_EXERCISE_
Give back exactly the lines of the material below, starting with the line with "7. Model Download." and going on through the line with "11. Start DreamBooth".

_TASK INPUTS_
============

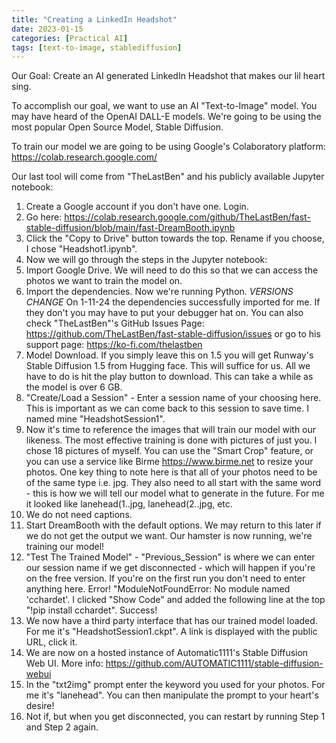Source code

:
 ```yaml
---
title: "Creating a LinkedIn Headshot"
date: 2023-01-15 
categories: [Practical AI]
tags: [text-to-image, stablediffusion]
---
```


Our Goal: Create an AI generated LinkedIn Headshot that makes our lil heart sing.

To accomplish our goal, we want to use an AI "Text-to-Image" model. You may have heard of the OpenAI DALL-E models. We're going to be using the most popular Open Source Model, Stable Diffusion. 

To train our model we are going to be using Google's Colaboratory platform: https://colab.research.google.com/

Our last tool will come from "TheLastBen" and his publicly available Jupyter notebook:

1. Create a Google account if you don't have one. Login.
2. Go here: https://colab.research.google.com/github/TheLastBen/fast-stable-diffusion/blob/main/fast-DreamBooth.ipynb
3. Click the "Copy to Drive" button towards the top. Rename if you choose, I chose "Headshot1.ipynb".
4. Now we will go through the steps in the Jupyter notebook:
5. Import Google Drive. We will need to do this so that we can access the photos we want to train the model on.
6. Import the dependencies. Now we're running Python. *VERSIONS CHANGE* On 1-11-24 the dependencies successfully imported for me. If they don't you may have to put your debugger hat on. You can also check "TheLastBen"'s GitHub Issues Page: https://github.com/TheLastBen/fast-stable-diffusion/issues or go to his support page: https://ko-fi.com/thelastben
7. Model Download. If you simply leave this on 1.5 you will get Runway's Stable Diffusion 1.5 from Hugging face. This will suffice for us. All we have to do is hit the play button to download. This can take a while as the model is over 6 GB.
8. "Create/Load a Session" - Enter a session name of your choosing here. This is important as we can come back to this session to save time. I named mine "HeadshotSession1".
9. Now it's time to reference the images that will train our model with our likeness. The most effective training is done with pictures of just you. I chose 18 pictures of myself. You can use the "Smart Crop" feature, or you can use a service like Birme https://www.birme.net to resize your photos. One key thing to note here is that all of your photos need to be of the same type i.e. jpg. They also need to all start with the same word - this is how we will tell our model what to generate in the future. For me it looked like lanehead(1..jpg, lanehead(2..jpg, etc.
10. We do not need captions.
11. Start DreamBooth with the default options. We may return to this later if we do not get the output we want. Our hamster is now running, we're training our model! 
12. "Test The Trained Model" - "Previous_Session" is where we can enter our session name if we get disconnected - which will happen if you're on the free version. If you're on the first run you don't need to enter anything here. Error! "ModuleNotFoundError: No module named 'cchardet'. I clicked "Show Code" and added the following line at the top "!pip install cchardet". Success!
13. We now have a third party interface that has our trained model loaded. For me it's "HeadshotSession1.ckpt". A link is displayed with the public URL, click it.
14. We are now on a hosted instance of Automatic1111's Stable Diffusion Web UI. More info: https://github.com/AUTOMATIC1111/stable-diffusion-webui
15. In the "txt2img" prompt enter the keyword you used for your photos. For me it's "lanehead". You can then manipulate the prompt to your heart's desire!
16. Not if, but when you get disconnected, you can restart by running Step 1 and Step 2 again.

============

_TASK SOLUTION_
7. Model Download. If you simply leave this on 1.5 you will get Runway's Stable Diffusion 1.5 from Hugging face. This will suffice for us. All we have to do is hit the play button to download. This can take a while as the model is over 6 GB.
8. "Create/Load a Session" - Enter a session name of your choosing here. This is important as we can come back to this session to save time. I named mine "HeadshotSession1".
9. Now it's time to reference the images that will train our model with our likeness. The most effective training is done with pictures of just you. I chose 18 pictures of myself. You can use the "Smart Crop" feature, or you can use a service like Birme https://www.birme.net to resize your photos. One key thing to note here is that all of your photos need to be of the same type i.e. jpg. They also need to all start with the same word - this is how we will tell our model what to generate in the future. For me it looked like lanehead(1..jpg, lanehead(2..jpg, etc.
10. We do not need captions.
11. Start DreamBooth with the default options. We may return to this later if we do not get the output we want. Our hamster is now running, we're training our model! 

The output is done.